▸ **Work to be completed**
In the listing that follows, the lines starting at the one containing "- 首先把所有的对象都放到白色的集合中" and ending at the one containing "当一个变量的生命周期超出了栈的范围，导致它被分配到堆上，而不是栈上。" are to be returned exactly, both boundary lines included, and no others.

┌──

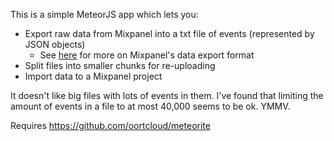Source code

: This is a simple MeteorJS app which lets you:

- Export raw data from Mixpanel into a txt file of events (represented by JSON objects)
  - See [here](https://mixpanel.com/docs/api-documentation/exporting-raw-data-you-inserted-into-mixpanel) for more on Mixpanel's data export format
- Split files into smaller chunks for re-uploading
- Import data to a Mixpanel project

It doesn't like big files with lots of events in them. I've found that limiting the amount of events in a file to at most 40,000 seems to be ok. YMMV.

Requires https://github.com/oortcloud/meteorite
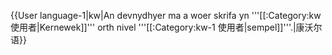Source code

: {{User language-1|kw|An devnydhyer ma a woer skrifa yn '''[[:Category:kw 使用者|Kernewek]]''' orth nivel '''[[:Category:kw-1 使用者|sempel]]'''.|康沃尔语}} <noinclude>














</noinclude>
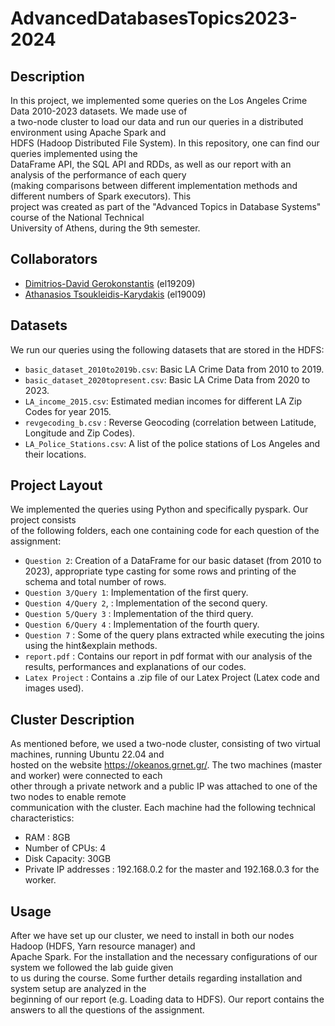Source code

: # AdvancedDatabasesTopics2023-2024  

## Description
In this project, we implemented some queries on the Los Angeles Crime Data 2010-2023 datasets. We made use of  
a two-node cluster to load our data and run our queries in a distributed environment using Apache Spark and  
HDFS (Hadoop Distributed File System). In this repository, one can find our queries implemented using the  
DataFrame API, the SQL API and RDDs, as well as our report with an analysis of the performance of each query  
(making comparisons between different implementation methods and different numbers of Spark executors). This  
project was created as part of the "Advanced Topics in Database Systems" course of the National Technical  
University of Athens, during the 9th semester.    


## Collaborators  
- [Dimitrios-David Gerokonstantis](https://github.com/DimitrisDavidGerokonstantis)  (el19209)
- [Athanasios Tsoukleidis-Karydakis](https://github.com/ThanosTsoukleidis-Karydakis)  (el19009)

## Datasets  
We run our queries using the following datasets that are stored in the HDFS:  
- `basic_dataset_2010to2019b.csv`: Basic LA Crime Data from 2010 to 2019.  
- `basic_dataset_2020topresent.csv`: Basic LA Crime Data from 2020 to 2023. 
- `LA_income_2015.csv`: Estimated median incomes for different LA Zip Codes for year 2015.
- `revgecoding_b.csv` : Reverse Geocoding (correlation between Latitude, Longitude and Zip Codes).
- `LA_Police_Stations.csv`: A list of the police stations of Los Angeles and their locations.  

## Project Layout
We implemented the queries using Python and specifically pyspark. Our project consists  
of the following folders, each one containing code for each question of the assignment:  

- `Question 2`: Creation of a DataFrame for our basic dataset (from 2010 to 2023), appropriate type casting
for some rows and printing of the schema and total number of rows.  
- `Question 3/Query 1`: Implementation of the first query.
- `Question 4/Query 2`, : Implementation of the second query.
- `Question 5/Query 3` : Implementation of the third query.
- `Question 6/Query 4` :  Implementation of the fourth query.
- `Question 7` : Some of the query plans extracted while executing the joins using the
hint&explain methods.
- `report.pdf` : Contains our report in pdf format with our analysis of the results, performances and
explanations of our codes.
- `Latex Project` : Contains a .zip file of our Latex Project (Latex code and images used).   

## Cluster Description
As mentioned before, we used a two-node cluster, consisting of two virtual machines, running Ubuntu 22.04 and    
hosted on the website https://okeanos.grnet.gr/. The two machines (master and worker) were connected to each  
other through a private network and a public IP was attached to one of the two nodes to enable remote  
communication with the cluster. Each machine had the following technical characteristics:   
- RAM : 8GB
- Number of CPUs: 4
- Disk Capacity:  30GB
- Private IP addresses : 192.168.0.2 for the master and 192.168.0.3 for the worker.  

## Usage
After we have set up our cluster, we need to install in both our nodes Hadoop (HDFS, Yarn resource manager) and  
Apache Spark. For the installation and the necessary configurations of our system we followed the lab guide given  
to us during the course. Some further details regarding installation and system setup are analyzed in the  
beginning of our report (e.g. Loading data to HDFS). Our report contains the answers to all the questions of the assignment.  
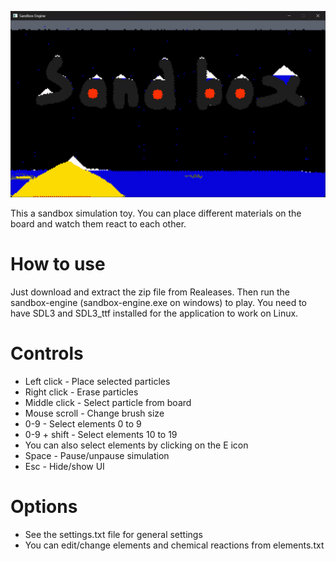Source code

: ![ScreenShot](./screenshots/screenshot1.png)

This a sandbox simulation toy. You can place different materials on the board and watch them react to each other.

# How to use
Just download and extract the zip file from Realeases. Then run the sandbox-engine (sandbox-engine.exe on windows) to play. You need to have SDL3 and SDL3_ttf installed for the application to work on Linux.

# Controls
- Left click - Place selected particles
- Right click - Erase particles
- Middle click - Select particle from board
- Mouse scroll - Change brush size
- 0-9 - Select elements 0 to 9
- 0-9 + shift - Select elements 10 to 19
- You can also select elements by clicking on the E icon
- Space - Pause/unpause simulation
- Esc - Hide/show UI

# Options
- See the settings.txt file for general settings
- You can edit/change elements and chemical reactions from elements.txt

└──
┌──

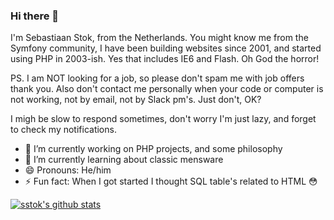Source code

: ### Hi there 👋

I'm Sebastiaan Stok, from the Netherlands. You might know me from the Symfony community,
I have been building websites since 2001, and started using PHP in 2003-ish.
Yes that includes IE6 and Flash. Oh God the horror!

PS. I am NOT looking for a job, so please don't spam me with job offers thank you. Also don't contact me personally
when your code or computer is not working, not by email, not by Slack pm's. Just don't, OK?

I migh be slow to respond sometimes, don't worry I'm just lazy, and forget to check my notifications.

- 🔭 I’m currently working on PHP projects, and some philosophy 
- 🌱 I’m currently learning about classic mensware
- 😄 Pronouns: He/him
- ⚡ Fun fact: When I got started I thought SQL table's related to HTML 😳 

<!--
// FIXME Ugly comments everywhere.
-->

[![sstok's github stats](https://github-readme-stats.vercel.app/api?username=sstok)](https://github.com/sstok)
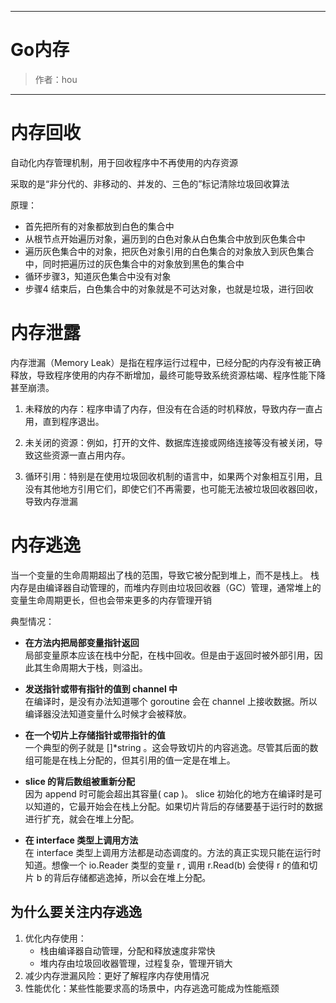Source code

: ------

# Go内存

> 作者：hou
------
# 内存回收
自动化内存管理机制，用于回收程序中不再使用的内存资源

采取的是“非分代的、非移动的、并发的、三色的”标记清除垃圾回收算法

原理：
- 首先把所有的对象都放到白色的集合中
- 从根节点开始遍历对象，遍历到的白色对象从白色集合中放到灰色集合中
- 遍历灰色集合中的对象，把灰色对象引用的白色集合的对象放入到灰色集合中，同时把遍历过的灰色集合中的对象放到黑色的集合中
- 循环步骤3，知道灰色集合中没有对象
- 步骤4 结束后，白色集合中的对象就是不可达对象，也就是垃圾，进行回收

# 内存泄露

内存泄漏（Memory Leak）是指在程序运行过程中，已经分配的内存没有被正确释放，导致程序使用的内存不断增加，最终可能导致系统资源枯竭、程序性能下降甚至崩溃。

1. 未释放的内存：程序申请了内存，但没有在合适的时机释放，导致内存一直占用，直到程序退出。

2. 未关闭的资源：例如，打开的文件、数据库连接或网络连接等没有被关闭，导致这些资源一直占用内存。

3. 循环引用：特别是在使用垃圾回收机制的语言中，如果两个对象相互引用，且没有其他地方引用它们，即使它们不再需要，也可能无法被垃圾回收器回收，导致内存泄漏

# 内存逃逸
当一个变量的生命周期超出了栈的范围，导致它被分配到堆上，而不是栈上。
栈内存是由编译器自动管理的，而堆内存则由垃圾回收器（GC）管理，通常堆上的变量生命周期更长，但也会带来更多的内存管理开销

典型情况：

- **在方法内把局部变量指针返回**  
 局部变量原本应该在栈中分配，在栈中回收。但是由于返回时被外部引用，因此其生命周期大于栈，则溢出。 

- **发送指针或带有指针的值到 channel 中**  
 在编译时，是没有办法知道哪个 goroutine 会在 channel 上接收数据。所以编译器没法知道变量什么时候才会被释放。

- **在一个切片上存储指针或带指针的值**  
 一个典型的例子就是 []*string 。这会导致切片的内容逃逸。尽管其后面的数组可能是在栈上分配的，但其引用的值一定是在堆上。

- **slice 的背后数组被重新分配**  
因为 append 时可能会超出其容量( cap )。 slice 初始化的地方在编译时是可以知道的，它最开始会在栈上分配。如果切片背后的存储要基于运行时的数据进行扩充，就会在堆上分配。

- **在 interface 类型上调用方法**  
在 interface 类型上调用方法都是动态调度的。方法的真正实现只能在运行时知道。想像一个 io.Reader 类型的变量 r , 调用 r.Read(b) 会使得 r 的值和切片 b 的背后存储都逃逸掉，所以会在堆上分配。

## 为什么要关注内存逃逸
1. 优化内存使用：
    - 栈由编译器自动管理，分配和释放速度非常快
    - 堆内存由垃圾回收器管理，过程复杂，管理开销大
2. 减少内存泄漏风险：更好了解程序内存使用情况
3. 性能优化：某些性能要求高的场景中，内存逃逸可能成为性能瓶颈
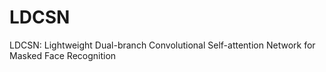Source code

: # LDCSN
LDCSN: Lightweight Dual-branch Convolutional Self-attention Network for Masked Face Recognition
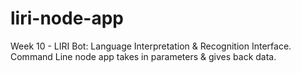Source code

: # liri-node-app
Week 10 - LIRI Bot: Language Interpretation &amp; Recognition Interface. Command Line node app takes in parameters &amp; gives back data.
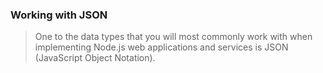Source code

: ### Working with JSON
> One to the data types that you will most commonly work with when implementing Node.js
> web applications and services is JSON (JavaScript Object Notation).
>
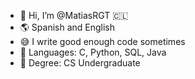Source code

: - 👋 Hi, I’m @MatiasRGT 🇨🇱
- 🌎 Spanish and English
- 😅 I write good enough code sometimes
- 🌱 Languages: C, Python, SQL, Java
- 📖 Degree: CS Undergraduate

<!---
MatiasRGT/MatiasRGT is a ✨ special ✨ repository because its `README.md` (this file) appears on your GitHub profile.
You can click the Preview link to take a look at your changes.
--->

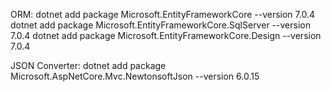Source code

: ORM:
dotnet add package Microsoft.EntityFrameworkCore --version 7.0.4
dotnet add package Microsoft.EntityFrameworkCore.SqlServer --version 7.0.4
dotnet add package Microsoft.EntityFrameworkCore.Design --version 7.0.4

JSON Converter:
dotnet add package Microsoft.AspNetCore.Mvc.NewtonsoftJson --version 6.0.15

└──

▸ **Exercise response**
- 首先把所有的对象都放到白色的集合中
- 从根节点开始遍历对象，遍历到的白色对象从白色集合中放到灰色集合中
- 遍历灰色集合中的对象，把灰色对象引用的白色集合的对象放入到灰色集合中，同时把遍历过的灰色集合中的对象放到黑色的集合中
- 循环步骤3，知道灰色集合中没有对象
- 步骤4 结束后，白色集合中的对象就是不可达对象，也就是垃圾，进行回收

# 内存泄露

内存泄漏（Memory Leak）是指在程序运行过程中，已经分配的内存没有被正确释放，导致程序使用的内存不断增加，最终可能导致系统资源枯竭、程序性能下降甚至崩溃。

1. 未释放的内存：程序申请了内存，但没有在合适的时机释放，导致内存一直占用，直到程序退出。

2. 未关闭的资源：例如，打开的文件、数据库连接或网络连接等没有被关闭，导致这些资源一直占用内存。

3. 循环引用：特别是在使用垃圾回收机制的语言中，如果两个对象相互引用，且没有其他地方引用它们，即使它们不再需要，也可能无法被垃圾回收器回收，导致内存泄漏

# 内存逃逸
当一个变量的生命周期超出了栈的范围，导致它被分配到堆上，而不是栈上。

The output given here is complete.